++++ DATA SECTION

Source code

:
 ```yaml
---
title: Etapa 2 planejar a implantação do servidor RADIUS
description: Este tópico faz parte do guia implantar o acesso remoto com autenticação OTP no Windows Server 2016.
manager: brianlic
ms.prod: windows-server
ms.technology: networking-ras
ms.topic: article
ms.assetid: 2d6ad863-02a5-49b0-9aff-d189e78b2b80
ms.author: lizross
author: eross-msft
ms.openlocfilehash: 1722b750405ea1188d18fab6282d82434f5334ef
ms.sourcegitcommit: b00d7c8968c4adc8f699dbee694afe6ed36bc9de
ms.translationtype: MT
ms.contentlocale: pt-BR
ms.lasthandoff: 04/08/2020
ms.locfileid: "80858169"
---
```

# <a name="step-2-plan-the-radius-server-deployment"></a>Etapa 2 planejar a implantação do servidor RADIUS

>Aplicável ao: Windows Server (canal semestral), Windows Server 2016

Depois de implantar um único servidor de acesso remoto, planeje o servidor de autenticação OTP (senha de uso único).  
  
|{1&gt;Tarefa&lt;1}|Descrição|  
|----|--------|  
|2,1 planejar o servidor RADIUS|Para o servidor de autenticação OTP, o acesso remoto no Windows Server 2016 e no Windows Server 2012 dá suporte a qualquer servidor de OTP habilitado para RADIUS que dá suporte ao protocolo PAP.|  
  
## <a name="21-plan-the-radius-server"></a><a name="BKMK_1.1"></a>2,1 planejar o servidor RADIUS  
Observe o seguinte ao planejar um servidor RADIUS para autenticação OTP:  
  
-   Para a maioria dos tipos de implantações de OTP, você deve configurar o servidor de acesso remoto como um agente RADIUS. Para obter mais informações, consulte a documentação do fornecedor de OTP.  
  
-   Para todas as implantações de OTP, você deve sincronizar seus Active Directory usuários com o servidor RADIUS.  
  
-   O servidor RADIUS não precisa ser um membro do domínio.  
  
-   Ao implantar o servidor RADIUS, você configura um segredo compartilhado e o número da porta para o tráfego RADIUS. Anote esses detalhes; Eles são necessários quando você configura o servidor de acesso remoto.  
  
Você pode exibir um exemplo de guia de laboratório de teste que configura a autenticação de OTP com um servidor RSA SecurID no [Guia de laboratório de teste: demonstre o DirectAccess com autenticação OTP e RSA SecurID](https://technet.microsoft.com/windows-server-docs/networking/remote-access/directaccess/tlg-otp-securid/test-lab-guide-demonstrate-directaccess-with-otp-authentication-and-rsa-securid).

++++++++

From the line containing "fornecedor de OTP." down to the last line, reproduce the records exactly. Include both ends.

-   Para a maioria dos tipos de implantações de OTP, você deve configurar o servidor de acesso remoto como um agente RADIUS. Para obter mais informações, consulte a documentação do fornecedor de OTP.  
  
-   Para todas as implantações de OTP, você deve sincronizar seus Active Directory usuários com o servidor RADIUS.  
  
-   O servidor RADIUS não precisa ser um membro do domínio.  
  
-   Ao implantar o servidor RADIUS, você configura um segredo compartilhado e o número da porta para o tráfego RADIUS. Anote esses detalhes; Eles são necessários quando você configura o servidor de acesso remoto.  
  
Você pode exibir um exemplo de guia de laboratório de teste que configura a autenticação de OTP com um servidor RSA SecurID no [Guia de laboratório de teste: demonstre o DirectAccess com autenticação OTP e RSA SecurID](https://technet.microsoft.com/windows-server-docs/networking/remote-access/directaccess/tlg-otp-securid/test-lab-guide-demonstrate-directaccess-with-otp-authentication-and-rsa-securid).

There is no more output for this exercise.